Sonò a cena. Eravamo appena giunti in refettorio, quando apparve il Vicerettore, che per solito presiedeva ai nostri pasti. Uno scoppio di fischi e di urli s'alzò dalla nostra tavola; quella della seconda e della terza, fedeli alle istruzioni ricevute, fecero eco, e anche le camerate inferiori, per ispirito d'imitazione, s'unirono ad esse. Il Vicerettore montò in ira e si fece rosso come un tacchino, intimando il silenzio. Altri urli e fischi mescolati con le grida: "Dove è il Vadoni? Vogliamo Vadoni!" si alzarono da ogni parte del refettorio e soffocarono le parole del superiore incollerito. Il tumulto e il disordine non finivano più.

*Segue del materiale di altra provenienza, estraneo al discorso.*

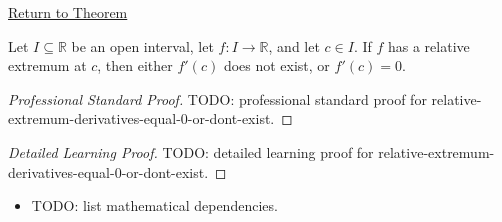 \newpage
{}
\label{prf:relative-extremum-derivatives-equal-0-or-dont-exist}

\begin{remark*}[Return]
\hyperref[cor:necessary-condition-extremum]{Return to Theorem}
\end{remark*}

\begin{corollary*}
Let $I \subseteq \mathbb{R}$ be an open interval, let $f : I \to \mathbb{R}$, and let $c \in I$. If $f$ has a relative extremum at $c$, then either $f'(c)$ does not exist, or $f'(c) = 0$.
\end{corollary*}

\begin{proof}[Professional Standard Proof]
\LRAProofBodyStart
TODO: professional standard proof for relative-extremum-derivatives-equal-0-or-dont-exist.
\end{proof}

\begin{proof}[Detailed Learning Proof]
\LRAProofBodyStart
TODO: detailed learning proof for relative-extremum-derivatives-equal-0-or-dont-exist.
\end{proof}

\begin{remark*}
\end{remark*}

\begin{dependencies}
\begin{itemize}
  \item TODO: list mathematical dependencies.
\end{itemize}
\end{dependencies}

\clearpage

La voce del lettore (era costume che durante la prima parte del pasto da qualcuno dei collegiali si leggesse qualche libro a voce alta, ed il silenzio era rigorosamente osservato), la voce, dico, del lettore si perdeva tra il tumulto e le grida dell'intero collegio. Il povero ragazzo aveva un bello sfiatarsi. Finalmente si fermò, volse uno sguardo pietoso al Vicerettore come per dirgli: "Vede bene che è fatica perduta", chiuse il libro e venne via dal posto del lettore. Questa defezione fu salutata da uno scroscio generale di risa e dalle grida: "Bene! Bravo! Giù il tiranno! Viva il Vadoni! Vogliamo il Vadoni!".
Come un mezzo di farla finita con questo ammutinamento il Vicerettore pensò bene di abbreviare il tempo della cena, e si affrettò a dare il segno di ritirarsi, recitando prima del solito il ringraziamento. Le camerate inferiori si alzarono, come l'uso, a quel segno; ma la prima si mise a protestare e rimase a tavola gridando: "Non abbiamo ancora finito di cenare!